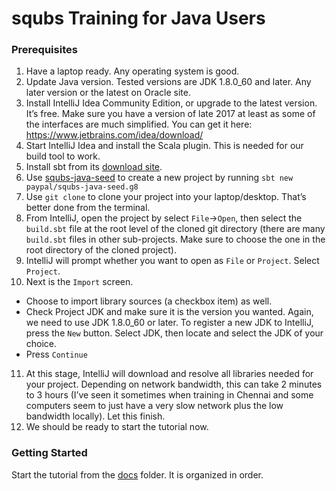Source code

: # squbs Training for Java Users

### Prerequisites

1. Have a laptop ready. Any operating system is good.
2. Update Java version. Tested versions are JDK 1.8.0_60 and later. Any later version or the latest on Oracle site.
3. Install IntelliJ Idea Community Edition, or upgrade to the latest version. It’s free. Make sure you have a version of late 2017 at least as some of the interfaces are much simplified. You can get it here: https://www.jetbrains.com/idea/download/
4. Start IntelliJ Idea and install the Scala plugin. This is needed for our build tool to work.
5. Install sbt from its [download site](https://www.scala-sbt.org/download.html).
6. Use [squbs-java-seed](https://github.com/paypal/squbs-java-seed.g8) to create a new project by running `sbt new paypal/squbs-java-seed.g8`
7. Use `git clone` to clone your project into your laptop/desktop. That’s better done from the terminal.
8. From IntelliJ, open the project by select `File`->`Open`, then select the `build.sbt` file at the root level of the cloned git directory (there are many `build.sbt` files in other sub-projects. Make sure to choose the one in the root directory of the cloned project).
9. IntelliJ will prompt whether you want to open as `File` or `Project`. Select `Project`.
10. Next is the `Import` screen.
   *  Choose to import library sources (a checkbox item) as well.
   *  Check Project JDK and make sure it is the version you wanted. Again, we need to use JDK 1.8.0_60 or later. To register a new JDK to IntelliJ, press the `New` button. Select JDK, then locate and select the JDK of your choice.
   *  Press `Continue`
11. At this stage, IntelliJ will download and resolve all libraries needed for your project. Depending on network bandwidth, this can take 2 minutes to 3 hours (I’ve seen it sometimes when training in Chennai and some computers seem to just have a very slow network plus the low bandwidth locally). Let this finish.
12. We should be ready to start the tutorial now.

### Getting Started

Start the tutorial from the [docs](docs) folder. It is organized in order.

_ _ _ _ _ _ _

● **Work to be completed**:
Copy out exactly the lines between the line with "10. Next is" and the last line of the entries, counting both of those lines.

● **The answer**:
10. Next is the `Import` screen.
   *  Choose to import library sources (a checkbox item) as well.
   *  Check Project JDK and make sure it is the version you wanted. Again, we need to use JDK 1.8.0_60 or later. To register a new JDK to IntelliJ, press the `New` button. Select JDK, then locate and select the JDK of your choice.
   *  Press `Continue`
11. At this stage, IntelliJ will download and resolve all libraries needed for your project. Depending on network bandwidth, this can take 2 minutes to 3 hours (I’ve seen it sometimes when training in Chennai and some computers seem to just have a very slow network plus the low bandwidth locally). Let this finish.
12. We should be ready to start the tutorial now.

### Getting Started

Start the tutorial from the [docs](docs) folder. It is organized in order.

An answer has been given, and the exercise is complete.